An analysis of last week’s election reveals more than just the attitude of voters on revenues, it also shows that pension reform is sufficiently popular with voters to farewell in a variety of elections.

In San Francisco, voters had their choice of two competing pension reform measures. The first, Measure C, was approved by nearly 69 percent of voters. Voters rejected the other proposal, Measure D, by virtually the same amount. Meanwhile, Modesto voters approved advisory measures that were intended to guide council labor negotiations into the future.
City and county officials may look at these first elections to glean how to gain popular support of pension reforms.

In Modesto, Councilman Brad Hawn wrote three advisory measures that he said would give the city an accurate read of residents’ attitudes on pensions.

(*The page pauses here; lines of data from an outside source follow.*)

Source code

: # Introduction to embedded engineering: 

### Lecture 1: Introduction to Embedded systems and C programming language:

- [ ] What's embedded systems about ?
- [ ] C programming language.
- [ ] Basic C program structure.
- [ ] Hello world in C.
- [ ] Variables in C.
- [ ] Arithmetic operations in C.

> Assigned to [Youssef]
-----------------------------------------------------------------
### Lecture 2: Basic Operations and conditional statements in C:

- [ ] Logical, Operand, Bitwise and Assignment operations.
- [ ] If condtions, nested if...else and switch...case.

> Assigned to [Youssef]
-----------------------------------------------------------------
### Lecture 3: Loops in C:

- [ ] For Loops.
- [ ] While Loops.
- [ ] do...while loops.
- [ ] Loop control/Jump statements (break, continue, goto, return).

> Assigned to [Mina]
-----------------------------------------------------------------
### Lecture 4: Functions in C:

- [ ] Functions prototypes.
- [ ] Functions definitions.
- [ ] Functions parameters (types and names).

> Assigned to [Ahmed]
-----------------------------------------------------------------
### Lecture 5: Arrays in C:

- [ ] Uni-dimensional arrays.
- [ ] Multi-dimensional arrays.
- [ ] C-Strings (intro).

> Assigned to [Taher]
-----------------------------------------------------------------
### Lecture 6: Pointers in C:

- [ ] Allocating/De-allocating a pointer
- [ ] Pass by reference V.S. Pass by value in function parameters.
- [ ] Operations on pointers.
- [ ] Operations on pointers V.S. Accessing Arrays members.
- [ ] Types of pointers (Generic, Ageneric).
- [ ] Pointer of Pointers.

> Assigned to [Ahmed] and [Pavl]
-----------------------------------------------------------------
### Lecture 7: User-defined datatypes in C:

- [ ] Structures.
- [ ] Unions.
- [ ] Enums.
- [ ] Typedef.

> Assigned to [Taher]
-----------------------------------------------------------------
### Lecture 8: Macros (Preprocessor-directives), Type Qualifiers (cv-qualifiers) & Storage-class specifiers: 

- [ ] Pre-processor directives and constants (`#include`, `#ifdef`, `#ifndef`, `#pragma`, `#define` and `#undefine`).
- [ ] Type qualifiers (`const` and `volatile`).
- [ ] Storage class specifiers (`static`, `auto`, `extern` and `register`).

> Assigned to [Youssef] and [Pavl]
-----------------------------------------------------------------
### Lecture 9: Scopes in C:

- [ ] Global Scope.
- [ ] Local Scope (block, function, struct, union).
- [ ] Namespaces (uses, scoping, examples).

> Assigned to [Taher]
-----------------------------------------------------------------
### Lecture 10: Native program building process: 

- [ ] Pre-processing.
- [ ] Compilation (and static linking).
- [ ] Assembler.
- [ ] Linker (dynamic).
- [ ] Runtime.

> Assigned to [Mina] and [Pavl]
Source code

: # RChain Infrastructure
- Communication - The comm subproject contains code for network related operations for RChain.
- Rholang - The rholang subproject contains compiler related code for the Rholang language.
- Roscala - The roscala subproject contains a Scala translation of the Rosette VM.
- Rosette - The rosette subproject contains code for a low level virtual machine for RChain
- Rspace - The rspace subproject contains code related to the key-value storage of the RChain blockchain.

“As we negotiate in the future, we will have evidence of what the people think,” said Hawn in an interview with PublicCEO earlier this year. “There are lots of polls out there, but this is the best way to get the citizens of Modesto to chime in on the issues. These advisory votes will help whoever is mayor bargain with union leadership more effectively.”

The measures – Q, R, and S – were all approved by at least 57 percent of the people, with Measure R being most resoundingly approved. Measure R would change how pensions were calculated, switching to a three year average instead of a single-year formula. For a summary of the measures, you can read about them at this PublicCEO article from August 3, 2011.

In San Francisco, the approval of Measure C will increase the retirement age for certain city employees while increasing employee contribution to retirement accounts. Voters also rejected Measure D that would have included public safety employees in the new pension system, and that was unable to garner sufficient support. Even with narrowed impact of Measure C, San Francisco hopes to save as much as $1.4 billion over the next decade.
Other cities, such as San Diego and San Jose, are planning on bringing ballot initiatives forward to help solve their own pension debts. These cities could benefit from studying last week’s elections.